The Cost (and Benefit) of Abstraction – This originated with Seb [via Spike] [via Lilia]. I commented on Spike’s blog that least abstraction “necessary” is a good qualification, because we certainly couldn’t do without it – in fact humans succeed because they are evolved to be good at it. The problem is that abstraction is part of “compression” – packing all those “bits of knowledge” into manageable communicable units on which to base decision rationale. It would be so inefficient any other way.

This is how language evolves – words / jargon / acronyms / metaphors as brief memorable tokens for complex stories. One adage I use all the time with colleagues (at the interface between business analysis and system design) is “Why use one word when a sentence will do ?” – you only abbreviate to a jargon word once all parties exhibit common understanding – but crucially, not before.

Zero-Tolerance equals Zero-Intelligence

Zero-Tolerance equals Zero-Intelligence – Morons in the News [via McGee’s Musings]. Can’t quite see how this Richard Gayle quote get’s to be here [Quote] Oh. What a wonderful Catch-22. A 6 year old is facing expulsion for having a plastic butter spoon in his backback. A spoon he got in the cafeteria and wanted to take home. So if they press for expulsion, the parents will sue the school for provding a dangerous weapon to their 6 year old. Zero-tolerance is for morons.
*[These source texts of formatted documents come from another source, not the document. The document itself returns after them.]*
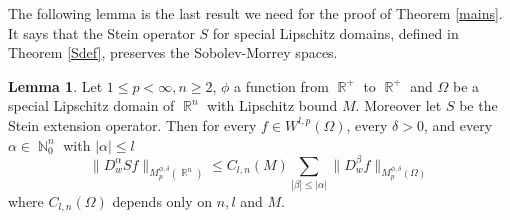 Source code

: \documentclass[12pt]{article}
\theoremstyle{definition}
\newtheorem{lemma}{Lemma}
\DeclareMathOperator\rr{\mathbb{R}}
\DeclareMathOperator\nn{\mathbb{N}}
\begin{document}
The following lemma is the last result we need for the proof of Theorem \ref{mains}. It says that the Stein operator $S$ for special Lipschitz domains, defined in Theorem \ref{Sdef}, preserves the Sobolev-Morrey spaces.


\begin{lemma}\label{speciallip}
Let $1\le p<\infty,n\ge2$, $\phi$ a function from $\rr^+$ to $\rr^+$ and $\Omega$ be a special Lipschitz domain of $\rr^n$ with Lipschitz bound $M.$ Moreover let $S$ be the Stein extension operator. Then for every $f \in W^{l,p}(\Omega)$, every $\delta>0$, and every $\alpha \in \nn_0^n$ with $|\alpha|\le l$ 
\begin{equation}
 \| D^\alpha_w Sf\|_{M_p^{\phi,\delta}(\rr^n)}\le C_{l,n}(M)\sum_{|\beta|\le |\alpha|}\|D^\beta_w f \|_{M_p^{\phi,\delta}(\Omega)} \label{Sbound}
 \end{equation}
 where $C_{l,n}(\Omega)$ depends only on $n,l$ and $M.$
\end{lemma}
\end{document}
I hope the parents get a ton of money. [Unquote] But I think this is my Hyper-Rationalism thread – it is just not intelligent to apply “laws” scientifically in unscientific situations. Catch 22 at two levels, one at the level of it being rational to be irrational (less than 100% rational anyway), and two at the level of the double-bind of the parents having the school in a no-win situation.

As We Know It

As We Know It – A truly excellent blog from Paul Kelly. Will add to my side-bar, (and blogroll when I get that organised). I blogged earlier the link to a couple of articles I picked-up from the Knowledge Board RSS Klog Aggregator, though Paul’s blog doesn’t actually appear in the K-Board blogroll (?), and I’ve since discovered that Paul has a very rich and balanced vein of philosophical thought and links on what matters about knowledge. I’ve taken off-line copies of the articles to preserve them for the future – it’s amazing how quickly important stuff disappears. (Incidentally, is it my imagination, or is Canada a hotbed of good KM Stuff .)
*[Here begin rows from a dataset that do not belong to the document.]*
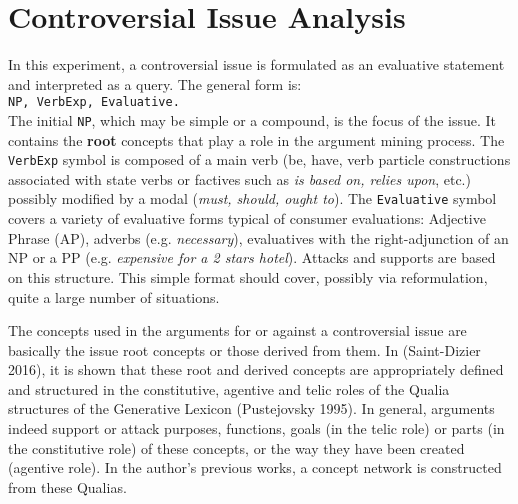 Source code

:\documentclass[11pt,letterpaper]{article}
\begin{document}
\section{Controversial Issue  Analysis}

In this experiment, a controversial issue is formulated as an evaluative statement and interpreted as a query.
The general form  is:\\
{\tt NP, VerbExp, Evaluative.} \\
The initial {\tt NP}, which may be simple or a compound, is the focus of the issue. It contains the {\bf  root} concepts that play a role in the argument mining process.
The {\tt VerbExp} symbol is composed of a main verb (be, have, verb particle constructions associated with state verbs or factives such as {\it is based on, relies upon}, etc.) possibly modified by a modal ({\it must, should, ought to}).
The {\tt Evaluative} symbol covers a variety of evaluative forms typical of consumer evaluations: Adjective Phrase (AP), adverbs (e.g. {\it necessary}), evaluatives with the right-adjunction of an NP or a PP (e.g. {\it expensive for a 2 stars hotel}). Attacks and supports are based on this structure. 
 This simple format should cover, possibly via reformulation, quite a large number of  situations.

The concepts  used in the arguments for or against a controversial issue are basically 
 the issue root concepts or those derived from them. 
In (Saint-Dizier 2016), it is shown that these root and derived concepts are appropriately defined and structured in
the constitutive, agentive and telic roles of the Qualia structures of the Generative Lexicon (Pustejovsky 1995).  
In general, arguments indeed support or attack purposes, functions, goals (in the telic role) or parts (in the constitutive role) of these concepts, or the way they have been created (agentive role). In the author's previous works, a concept network is constructed from these Qualias. %
\end{document}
Blogging was for Hippies ?

Blogging was for Hippies ?Gerry McGovern [via James Robertson] says [Quote] the “hippie” period of “anything goes” in website design and information architecture should well and truly die – if information architecture is to solve problems cost-effectively, it will have to become rigorously defined.[Unquote]
I have interests in standardisation too, in fact that’s how I came to KM, but we need to be very careful not to seek standards in the wrong places. I say, we need to be careful not to throw baby out with the bathwater here. Part of the power of the web and blogging is its freedom and democracy – not very scientific I know, but true. The freedom of extensibility within common frameworks and protocols is good, but fixed ontologies can be the death of us. Democracy is the other key aspect, that whatever standards do come into play, they do so because a community finds it useful to have them, they evolve, adapt and are adopted, not “set”.

Blog Tools

Blog Tools – This from BlogComp, [via Lilia’s blog]
The main current deficiencies in Blogger Pro for me are Categorisation and RSS Aggregation. Although I host my blog content with my own ISP, I make use of Blogger’s own hosted tools and service. I’m not really in a position to have the software hosted elsewhere, unless someone would like to suggest how, in a way that is likely to be cheap and reliable ?

Incidentally, there is an error in the comparison. Blogger Pro does support e-mail posting and active e-mail notification, and it works.